What is Linux?

Linux is a UNIX® clone OS based on MINIX, created in 1991 by Linus Torvalds from the University of Helsinki. Torvalds controls all changes and releases of the Linux kernel.

For close to three decades, Linux has been one of the most commonly used and most reliable OSs for servers in the market, no matter what paid third-party reports that are plaguing the internet indicate.

Most Linux distributions include a collection of programs that run on the Linux kernel like X, KDE, GNOME, Cinnamon, Xfce, LXQt, Mate or other desktop environments as well as LibreOffice and other office or home utilities. Under the Linux name, you can get RHEL (paid subscription, enterprise licensing), Fedora (originally based on RHEL), Oracle (based on RHEL), Debian, Ubuntu (based on Debian), Mint (based on Ubuntu), openSUSE (forked from SUSE), Slackware (based on the now-defunct Softlanding Linux System), Arch Linux (inspired by Slackware) and many others. For more information on distros and how popular they are, visit the DisroWatch website.

When Linux became popular (c. 1995-99), you could buy disks for any distribution (distro) from the developers or third-party vendors. Nowadays you would most likely download the distro of your choice as an .ISO and copy (dd) it to USB drive (/dev/sdb1) making sure you have selected the correct sdbx.

          dd if=linux_image.iso of=/dev/sdb1

Installing Linux:

Before trying to install Linux, get a full inventory of what your hardware. In the past, you might have had to help the installer recognize the hardware and/or fully rewrite the configuration (config) files. Nowadays installer shipped with the distro takes care of most the configuration.

Boot from the USB drive and sit back. The only thing you would have to decide is if you want to format the whole drive or share it with another OS as well as entering your credentials (root access) and network information (802.11 if needed).

Depending on the distro, you might need to update your installation right away. If the distro is based on Debian and it has apt as in the case of Ubuntu and its derivatives like Xubuntu (my current installation), you might want to run the following commands on the console as superuser (sudo -i) for root access.

          apt-get update &&               # to update repository list
          apt-get upgrade -y &&           # to upgrade local packages
          apt-get autoclean -y &&         # to clean leftover packages
          apt-get autoremove -y &&        # to remove leftover packages
          apt-get purge -y &&             # to purge old packages
          reboot now                      # to reboot machine

The latter runs multiple commands — one after another using the && (and) operator and then reboot without confirmation using the -y attribute. Of course if you do not need to reboot exclude the last && operator and the reboot now command. I would recommend doing the latter on a daily basis to make sure your system has the most up-to-date packages and to avoid security risks.

You can also install packages using apt-get calling the correct package name.

          apt-get install <package_name>
          apt-get install build-essential # compiler collection from GNU
          apt-get install ddgr            # DuckDuckGo via command line
          apt-get install git             # version control system
          apt-get install lynx            # text-only web browser
          apt-get install nano            # command line text editor
          apt-get install nasm            # assembly language
          apt-get install neofetch        # system information tool
          apt-get install pip             # package installer for Python
          apt-get install python3         # language that we must all learn
          apt-get install sqlite3         # relational database with no GUI
          apt-get install tidy            # utility to tidy up HTML code
          apt-get install whois           # access to the `whois` database (domain registration)

If you do not want the system to ask you for confirmation, you can include -y attribute before the name of the package.

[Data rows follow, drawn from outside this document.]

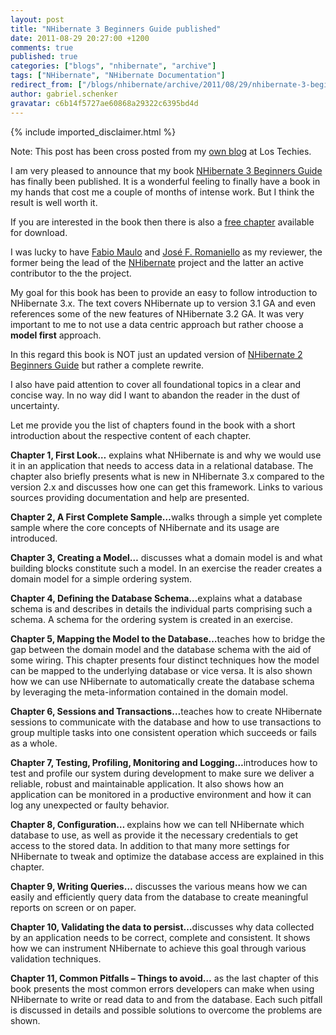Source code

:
 ```yaml
---
layout: post
title: "NHibernate 3 Beginners Guide published"
date: 2011-08-29 20:27:00 +1200
comments: true
published: true
categories: ["blogs", "nhibernate", "archive"]
tags: ["NHibernate", "NHibernate Documentation"]
redirect_from: ["/blogs/nhibernate/archive/2011/08/29/nhibernate-3-beginners-guide-published.aspx"]
author: gabriel.schenker
gravatar: c6b14f5727ae60868a29322c6395bd4d
---
```

{% include imported_disclaimer.html %}
<p>Note: This post has been cross posted from my <a href="http://lostechies.com/gabrielschenker/2011/08/29/nhibernate-3-beginners-guide-published/">own blog</a> at Los Techies.</p>
<p>I am very pleased to announce that my book <a href="http://www.packtpub.com/nhibernate-3-beginners-guide/book">NHibernate 3 Beginners Guide</a> has finally been published. It is a wonderful feeling to finally have a book in my hands that cost me a couple of months of intense work. But I think the result is well worth it.</p>
<p>If you are interested in the book then there is also a <a href="http://www.packtpub.com/sites/default/files/6020OS-Chapter-3-Creating-a-%20Model.pdf?utm_source=packtpub&amp;utm_medium=free&amp;utm_campaign=pdf">free chapter</a> available for download.</p>
<p>I was lucky to have <a href="http://fabiomaulo.blogspot.com/">Fabio Maulo</a> and <a href="http://joseoncode.com/">Jos&eacute; F. Romaniello</a> as my reviewer, the former being the lead of the <a href="http://www.nhforge.org">NHibernate</a> project and the latter an active contributor to the the project.</p>
<p>My goal for this book has been to provide an easy to follow introduction to NHibernate 3.x. The text covers NHibernate up to version 3.1 GA and even references some of the new features of NHibernate 3.2 GA. It was very important to me to not use a data centric approach but rather choose a <strong>model first</strong> approach. </p>
<p>In this regard this book is NOT just an updated version of <a href="https://www.packtpub.com/nhibernate-2-beginners-guide/book">NHibernate 2 Beginners Guide</a> but rather a complete rewrite.</p>
<p>I also have paid attention to cover all foundational topics in a clear and concise way. In no way did I want to abandon the reader in the dust of uncertainty.</p>
<p>Let me provide you the list of chapters found in the book with a short introduction about the respective content of each chapter.</p>
<p><strong>Chapter 1, First Look&hellip;</strong> explains what NHibernate is and why we would use it in an application that needs to access data in a relational database. The chapter also briefly presents what is new in NHibernate 3.x compared to the version 2.x and discusses how one can get this framework. Links to various sources providing documentation and help are presented.</p>
<p><strong>Chapter 2, A First Complete Sample&hellip;</strong>walks through a simple yet complete sample where the core concepts of NHibernate and its usage are introduced.</p>
<p><strong>Chapter 3, Creating a Model&hellip;</strong> discusses what a domain model is and what building blocks constitute such a model. In an exercise the reader creates a domain model for a simple ordering system.</p>
<p><strong>Chapter 4, Defining the Database Schema&hellip;</strong>explains what a database schema is and describes in details the individual parts comprising such a schema. A schema for the ordering system is created in an exercise.</p>
<p><strong>Chapter 5, Mapping the Model to the Database&hellip;</strong>teaches how to bridge the gap between the domain model and the database schema with the aid of some wiring. This chapter presents four distinct techniques how the model can be mapped to the underlying database or vice versa. It is also shown how we can use NHibernate to automatically create the database schema by leveraging the meta-information contained in the domain model.</p>
<p><strong>Chapter 6, Sessions and Transactions&hellip;</strong>teaches how to create NHibernate sessions to communicate with the database and how to use transactions to group multiple tasks into one consistent operation which succeeds or fails as a whole. </p>
<p><strong>Chapter 7, Testing, Profiling, Monitoring and Logging&hellip;</strong>introduces how to test and profile our system during development to make sure we deliver a reliable, robust and maintainable application. It also shows how an application can be monitored in a productive environment and how it can log any unexpected or faulty behavior.</p>
<p><strong>Chapter 8, Configuration&hellip; </strong>explains how we can tell NHibernate which database to use, as well as provide it the necessary credentials to get access to the stored data. In addition to that many more settings for NHibernate to tweak and optimize the database access are explained in this chapter.</p>
<p><strong>Chapter 9, Writing Queries&hellip;</strong> discusses the various means how we can easily and efficiently query data from the database to create meaningful reports on screen or on paper.</p>
<p><strong>Chapter 10, Validating the data to persist&hellip;</strong>discusses why data collected by an application needs to be correct, complete and consistent. It shows how we can instrument NHibernate to achieve this goal through various validation techniques.</p>
<p><strong>Chapter 11, Common Pitfalls &ndash; Things to avoid&hellip;</strong> as the last chapter of this book presents the most common errors developers can make when using NHibernate to write or read data to and from the database. Each such pitfall is discussed in details and possible solutions to overcome the problems are shown.</p>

          apt-get install -y <package_name>
          apt-get install -y build-essential

If you are interested in installing multiple packages at the same time, you would also need to use the double ampersand operator (&&) after each call. Note the latter can be written in one line.

          apt-get install -y build-essential &&
          apt-get install -y ddgr &&
          apt-get install -y git &&
          apt-get install -y lynx &&
          apt-get install -y nano &&
          apt-get install -y nasm &&
          apt-get install -y neofetch &&
          apt-get install -y pip &&
          apt-get install -y python3 &&
          apt-get install -y sqlite3 &&
          apt-get install -y tidy &&
          apt-get install -y whois

Single-Board Computers:

Some vendors offer single-board computer (SBC) units. For example, the Raspberry Pi Foundation released its Raspberry Pi 1 Model A in 02/2012. After several generations with a price tag under $50, several projects have used Raspberry Pi hardware.

Windows Subsystem for Linux (WSL):

Microsoft decided in 2016 to incorporate a subsystem based on Ubuntu in Windows. Part of this decision is the reason why Microsoft bought Github and even developed a copy of apt named winget, which searches for packages similarly to apt or rather apt-get as used by Ubuntu. Personally I prefer to use Chocolatey (choco) since winget does not get as many packages and also returns a list of applications to be upgraded (winget upgrade) when already done by Chocolatey.